Do you remember any particular kitchen from your early days with special fondness?

[My first job], the Gothic kitchen, was tremendous fun. Every piece in the room was from a different period of gothic, but it had a sort of happenstance unity. My client, Sam, invited the features editor of Harpers to dinner. Before you knew it, Harpers had commissioned a story—Sam would write the recipes, and I would write about the design of the kitchen. A Helmut Newton[-like character] photographed the client sitting with his bottom in one half of the sink, his legs hanging over into the other, and a stuffed parrot on the stove. It was really about being rather lunatic and enjoying ourselves. Don’t forget, at the time, all people were buying were those Poggenpohl[i] kitchens. This was a protest against that.

I was also being egged on by my aunt, Elizabeth David, who wondered, “Why do people want those plastic kitchens that are so hygienic?”

6.

Where are your kitchens built?

[We work with several workshops.] [Some are] bespoke quality, the best furniture money can buy. Some are [outfits] that have moved from joinery into cabinetmaking; they’ve got their costs under control [and have] some very good craftsmen. [We also work with] very small furniture mak[ing shops], using them in groups. We don’t want [the furniture] to match anyway, so it’s perfect.

7.

Where are you now in thinking about kitchen design?

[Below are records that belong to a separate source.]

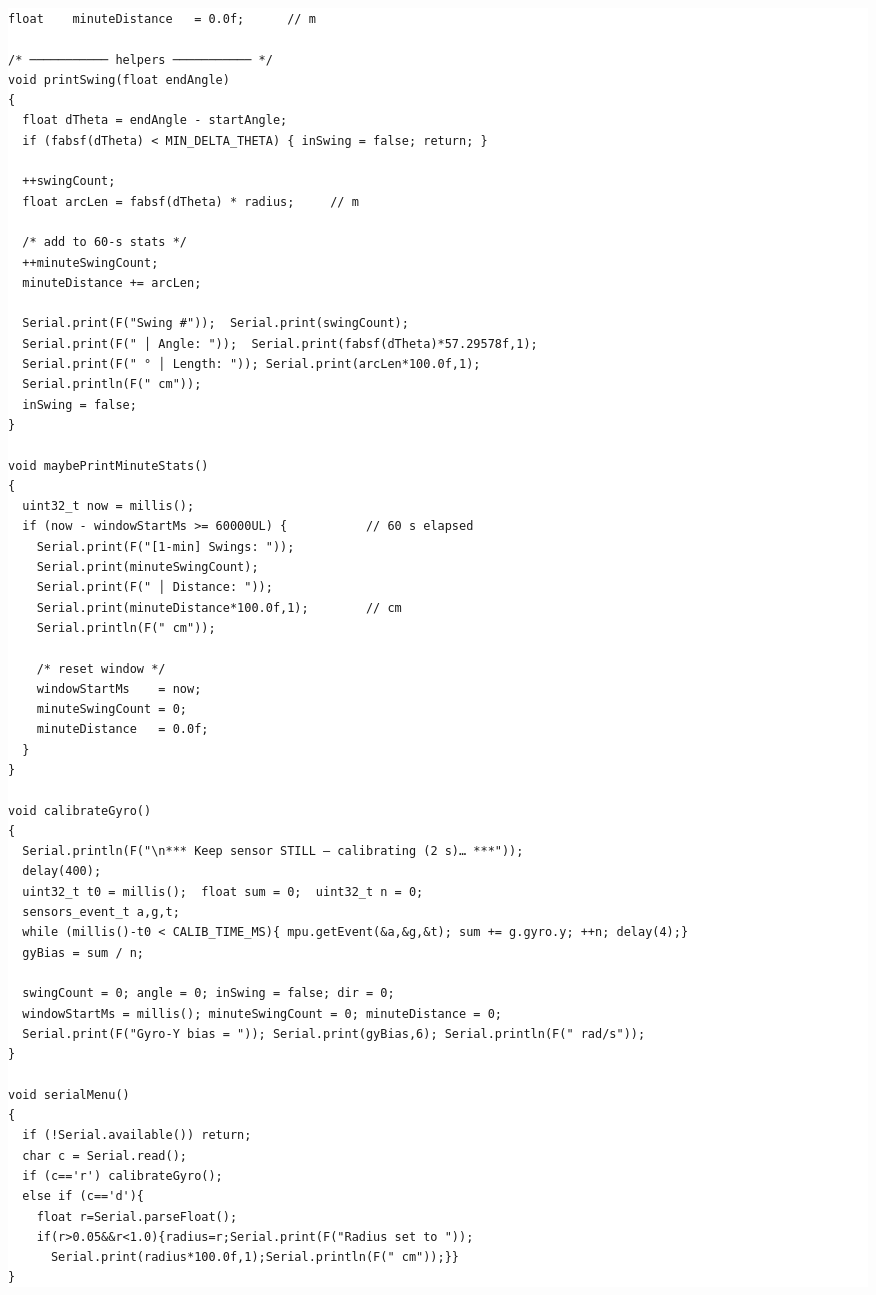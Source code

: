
 ```
float    minuteDistance   = 0.0f;      // m

/* ─────────── helpers ─────────── */
void printSwing(float endAngle)
{
  float dTheta = endAngle - startAngle;
  if (fabsf(dTheta) < MIN_DELTA_THETA) { inSwing = false; return; }

  ++swingCount;
  float arcLen = fabsf(dTheta) * radius;     // m

  /* add to 60-s stats */
  ++minuteSwingCount;
  minuteDistance += arcLen;

  Serial.print(F("Swing #"));  Serial.print(swingCount);
  Serial.print(F(" │ Angle: "));  Serial.print(fabsf(dTheta)*57.29578f,1);
  Serial.print(F(" ° │ Length: ")); Serial.print(arcLen*100.0f,1);
  Serial.println(F(" cm"));
  inSwing = false;
}

void maybePrintMinuteStats()
{
  uint32_t now = millis();
  if (now - windowStartMs >= 60000UL) {           // 60 s elapsed
    Serial.print(F("[1-min] Swings: "));
    Serial.print(minuteSwingCount);
    Serial.print(F(" │ Distance: "));
    Serial.print(minuteDistance*100.0f,1);        // cm
    Serial.println(F(" cm"));

    /* reset window */
    windowStartMs    = now;
    minuteSwingCount = 0;
    minuteDistance   = 0.0f;
  }
}

void calibrateGyro()
{
  Serial.println(F("\n*** Keep sensor STILL – calibrating (2 s)… ***"));
  delay(400);
  uint32_t t0 = millis();  float sum = 0;  uint32_t n = 0;
  sensors_event_t a,g,t;
  while (millis()-t0 < CALIB_TIME_MS){ mpu.getEvent(&a,&g,&t); sum += g.gyro.y; ++n; delay(4);}
  gyBias = sum / n;

  swingCount = 0; angle = 0; inSwing = false; dir = 0;
  windowStartMs = millis(); minuteSwingCount = 0; minuteDistance = 0;
  Serial.print(F("Gyro-Y bias = ")); Serial.print(gyBias,6); Serial.println(F(" rad/s"));
}

void serialMenu()
{
  if (!Serial.available()) return;
  char c = Serial.read();
  if (c=='r') calibrateGyro();
  else if (c=='d'){
    float r=Serial.parseFloat();
    if(r>0.05&&r<1.0){radius=r;Serial.print(F("Radius set to "));
      Serial.print(radius*100.0f,1);Serial.println(F(" cm"));}}
}
```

When I first started out, nobody thought the kitchen would be anything of consequence. I want[ed] to steer it into its own territory, where [kitchen design would] stand on its own as a profession. Many people think the kitchen is a place where you fling cabinets around the wall, but I respect the kitchen. I think it’s our best chance of creativity in the home, because it plugs into so many different aspects of home life.

Bringing neuroscience in has been another piece of the puzzle. [The kitchen] is the most emotionally high range room. [Sharing home-cooked food] around a table in your kitchen is the high point of the day, the essence of family life. You have a chance to look outward and inward at the same time, and connect with your family. The hormones that make you human are more likely to be in operation when you’re around the table than at any other time. You have to feel safe. It’s got to be the right time of day to fit into [your] rhythm. [The kitchen] has to make you feel good. It’s got to have enough room to move around and to invite guests. It really has become this absolute room for sociability. You can’t have democracy without a place where you can enjoy the reason for living.

When I published The Art of Kitchen Design, it was the first time anyone had written about the sociable role of the kitchen. Neuroscience validates that social role.

I think I arrived at the right moment, really. What happened to the kitchen would have happened anyway, I think, but I’m glad I was there to be part of it.

*Warmest thanks to Johnny Grey for consenting to this interview and to Chris Hoelck at Fine Homebuilding for his help in getting the piece to the published page.